Histogram by LukeMathWalker · Pull Request #8 · rust-ndarray/ndarray-stats

LukeMathWalker · 2018-10-03T11:10:44Z

It took me a while, but I managed to pull together a good candidate for histogram-related functionalities (histogram, histogram2d and histogramdd in Numpy).

Bins are formalized in their own submodule, bins:

Bin1d, basic building block, reuses Range* structs from the standard library;
Bins1d, collection of Bin1d;
BinNd, n-dimensional bin. It supports any region in an n-dimensional space that can be expressed as a product of intervals;
BinsNd, collection of n-dimensional bins.

With BinsNd we can express collections of bins that are more general than the ones supported by NumPy.

Two top-level traits are provided to implement an histogram method, for ArrayBase and one-dimensional ArrayBase.

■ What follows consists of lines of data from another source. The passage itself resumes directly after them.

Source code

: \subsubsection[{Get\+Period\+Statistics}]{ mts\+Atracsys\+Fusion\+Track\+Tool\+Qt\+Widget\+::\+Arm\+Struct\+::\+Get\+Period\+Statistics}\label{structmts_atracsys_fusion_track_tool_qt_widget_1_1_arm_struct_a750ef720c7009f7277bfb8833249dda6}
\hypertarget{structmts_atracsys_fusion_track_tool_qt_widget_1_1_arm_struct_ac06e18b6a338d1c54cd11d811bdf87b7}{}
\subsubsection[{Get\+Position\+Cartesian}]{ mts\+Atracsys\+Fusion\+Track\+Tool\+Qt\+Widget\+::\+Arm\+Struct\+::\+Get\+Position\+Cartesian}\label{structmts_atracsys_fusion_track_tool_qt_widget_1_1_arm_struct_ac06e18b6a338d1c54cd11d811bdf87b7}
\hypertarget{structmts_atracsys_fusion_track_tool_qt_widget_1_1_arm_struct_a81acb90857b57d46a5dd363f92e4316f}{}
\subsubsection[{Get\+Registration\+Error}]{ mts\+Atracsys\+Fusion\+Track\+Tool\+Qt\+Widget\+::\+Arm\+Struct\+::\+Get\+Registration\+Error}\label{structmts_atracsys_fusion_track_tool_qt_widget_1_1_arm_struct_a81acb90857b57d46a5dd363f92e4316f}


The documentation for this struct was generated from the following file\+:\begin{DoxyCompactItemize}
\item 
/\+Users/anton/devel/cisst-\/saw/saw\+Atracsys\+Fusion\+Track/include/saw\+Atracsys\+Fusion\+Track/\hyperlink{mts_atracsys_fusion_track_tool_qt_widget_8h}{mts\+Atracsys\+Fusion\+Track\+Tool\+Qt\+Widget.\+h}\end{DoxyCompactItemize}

Right now the computational complexity is the same, apart from a slightly different API (point being ArrayBase<Data<Elem=T>> or a &T, but I plan to enhance Bin1d::contains to enable an implementation of Bins1d::find that uses binary search. This will probably require to enforce non-overlapping bins at creation time for Bins1d.

I am now going to implement all the different string options for bins in np.histogram_bin_edges as builders, but I wanted to get the PR out to get your feedback on the direction @jturner314

jturner314 · 2018-10-04T05:41:48Z

Thanks for working on this. Unfortunately, I'm not really convinced with the approach.

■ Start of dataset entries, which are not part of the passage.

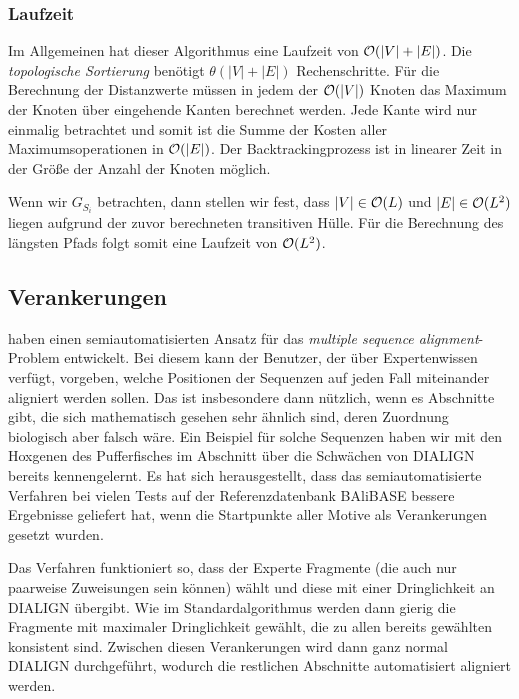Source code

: \subsubsection{Laufzeit}

Im Allgemeinen hat dieser Algorithmus eine Laufzeit von $\mathcal{O}(|V| + |E|)$. Die \emph{topologische Sortierung} benötigt $\theta(|V| + |E|)$ Rechenschritte. Für die Berechnung der Distanzwerte müssen in jedem der $\mathcal{O}(|V|)$ Knoten das Maximum der Knoten über eingehende Kanten berechnet werden. Jede Kante wird nur einmalig betrachtet und somit ist die Summe der Kosten aller Maximumsoperationen in $\mathcal{O}(|E|)$. Der Backtrackingprozess ist in linearer Zeit in der Größe der Anzahl der Knoten möglich.

Wenn wir $G_{S_i}$ betrachten, dann stellen wir fest, dass $|V| \in \mathcal{O}(L)$ und $|E| \in \mathcal{O}(L^2)$ liegen aufgrund der zuvor berechneten transitiven Hülle. Für die Berechnung des längsten Pfads folgt somit eine Laufzeit von $\mathcal{O}(L^2)$.

\subsection{Verankerungen}

\cite{mpps06} haben einen semiautomatisierten Ansatz für das \emph{multiple sequence alignment}-Problem entwickelt. Bei diesem kann der Benutzer, der über Expertenwissen verfügt, vorgeben, welche Positionen der Sequenzen auf jeden Fall miteinander aligniert werden sollen. Das ist insbesondere dann nützlich, wenn es Abschnitte gibt, die sich mathematisch gesehen sehr ähnlich sind, deren Zuordnung biologisch aber falsch wäre. Ein Beispiel für solche Sequenzen haben wir mit den Hoxgenen des Pufferfisches im Abschnitt über die Schwächen von DIALIGN bereits kennengelernt. Es hat sich herausgestellt, dass das semiautomatisierte Verfahren bei vielen Tests auf der Referenzdatenbank BAliBASE bessere Ergebnisse geliefert hat, wenn die Startpunkte aller Motive als Verankerungen gesetzt wurden.

Das Verfahren funktioniert so, dass der Experte Fragmente (die auch nur paarweise Zuweisungen sein können) wählt und diese mit einer Dringlichkeit an DIALIGN übergibt. Wie im Standardalgorithmus werden dann gierig die Fragmente mit maximaler Dringlichkeit gewählt, die zu allen bereits gewählten konsistent sind. Zwischen diesen Verankerungen wird dann ganz normal DIALIGN durchgeführt, wodurch die restlichen Abschnitte automatisiert aligniert werden.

With BinsNd we can express collections of bins that are more general than the ones supported by NumPy.

What's the use-case for this? Maybe I'm biased by how NumPy does things, but when I think of a histogram, I generally think of the bins as subdividing a space by splitting each axis at specific edges. So, in the 2-D case, I would expect to divide the space like this:

+---+-------+-+
|   |       | |
+---+-------+-+
|   |       | |
|   |       | |
|   |       | |
|   |       | |
+---+-------+-+

but generally not this:

+---+-------+-+
|   |       | |
|   +-------+-+
|   |         |
|   |         |
|   |         |
|   |         |
+---+-------+-+

or overlapping bins. I suppose I can think of some plausible uses for weird bins, but I think it makes more sense to make the common case (rectangular bins defined by splitting the axes at edges) fast and simple to use.

In other words, I like NumPy's edge-based representation. So, for example, for the 3-D case, we'd need edges for three axes, so we could represent this as edges = Vec<Array1<A>> where edges[0] is the array of edges for the first axis, edges[1] is the array of edges for the second axis, and edges[2] is the array of edges for the third axis. The total number of n-D bins represented this way is (edges[0].len() - 1) * (edges[1].len() - 1) * (edges[2].len() - 1).

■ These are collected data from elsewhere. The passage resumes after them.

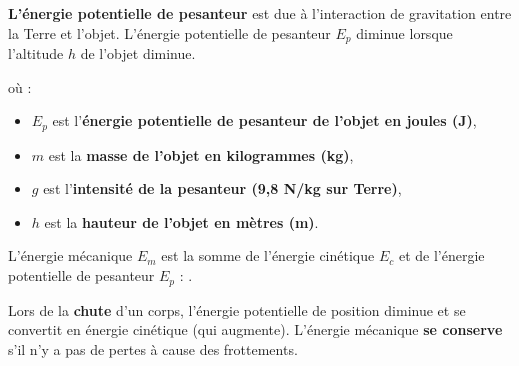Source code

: \documentclass[11pt,a4paper]{article}
\begin{document}
\vspace{6pt}


\textbf{L'énergie potentielle de pesanteur} est due à l'interaction de gravitation entre la Terre et l'objet. L'énergie potentielle de pesanteur $E_p$ diminue lorsque l'altitude $h$ de l'objet diminue.

\begin{center}
    \LARGE{}
\end{center}

où :
\begin{itemize}
    \item $E_p$ est l'\textbf{énergie potentielle de pesanteur de l'objet en joules (J)},
    \item $m$ est la \textbf{masse de l'objet en kilogrammes (kg)},
    \item $g$ est l'\textbf{intensité de la pesanteur (9,8 N/kg sur Terre)},
    \item $h$ est la \textbf{hauteur de l'objet en mètres (m)}.
\end{itemize}

\vspace{6pt}


\newpage

L'énergie mécanique $E_m$ est la somme de l'énergie cinétique $E_c$ et de l'énergie potentielle de pesanteur $E_p$ : .

Lors de la \textbf{chute} d’un corps, l’énergie potentielle de position diminue et se convertit en énergie cinétique (qui augmente). L’énergie mécanique \textbf{se conserve} s’il n’y a pas de pertes à cause des frottements.

\end{document}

I like this NumPy-style representation better than BinsNd for a few reasons:

The histogram counts can be represented as an n-D array. The BinsNd approach works best with a 1-D representation like HashMap (the current PR), BTreeMap or Vec, but this loses the shape information. For example, iterating along a particular axis is difficult. Even iterating over the all bins in a sensible order is difficult with HashMap. (I think you could handle the iteration over all bins in a good order by switching to a BTreeMap and carefully defining the ordering of BinsNd or switching to a Vec the same length as the Vec of bins, but it still would not be as convenient or flexible as an n-D array.)
It's a lot easier to plot a histogram given the edges along each axis instead of BinsNd. For example, consider the problem of determining the locations of the ticks along axis 1. With the NumPy-style representation, this is simply edges[1]. With the BinsNd representation it's not obvious. While we don't have any good plotting libraries in Rust at the moment, I think the tasks involved in plotting a histogram are fairly representative of the types of things you might want to do with a histogram.
The NumPy-style representation only allows axes to be split. It does not allow for "merged" bins (the second picture I provided above) or overlapping bins. This is more restrictive, but it also makes working with the NumPy-style representation simpler because you don't have to worry about those special cases.
The size in memory of BinsNd is O(n^ndim * ndim) where n is the number of bins along each axis (assuming the number of bins along each axis is the same). (There are n^ndim total bins, and each one has size ndim.) In contrast, the size in memory of the NumPy-style representation is O(n*ndim). (There are ndim axes, and each one has n+1 edges.) This is a substantial difference, even for a moderately-sized case like n = 30, ndim = 3. I suppose you could argue that the size in memory of the counts is O(n^ndim), so why worry about the bins having a similar big-O, but I think it still makes sense to keep the memory required for the bins small.
Possible performance differences (keep in mind these are just educated guesses without benchmarks):
- The number of Vecs in the BinsNd representation is 1 + n^ndim. (1 for the outer Vec and n^ndim Vecs for all of the bins.) The large number of Vecs is problematic if the memory allocator doesn't do a good job keeping them close together in memory. (If the Vecs are scattered across memory, caching doesn't work very well. Fortunately, IIUC jemalloc is pretty good at keeping allocations close together, so this may not actually be an issue in practice.) It would be possible to avoid this issue for fixed-dimension BinNd by using an alternative representation for BinNd (e.g. { lower_bounds: D, upper_bounds: D }). The NumPy-style representation doesn't have this issue at all, though; the number of Vecs is 1 + ndim. (1 for the outer Vec, and one for each axis.)
- Interestingly enough, if the bins are sorted, both representations have the same big-O cost of finding the correct bin with binary search (O(log(n^ndim)) = O(ndim * log(n))), but I would guess that the NumPy-style representation would be faster because it's more cache-friendly.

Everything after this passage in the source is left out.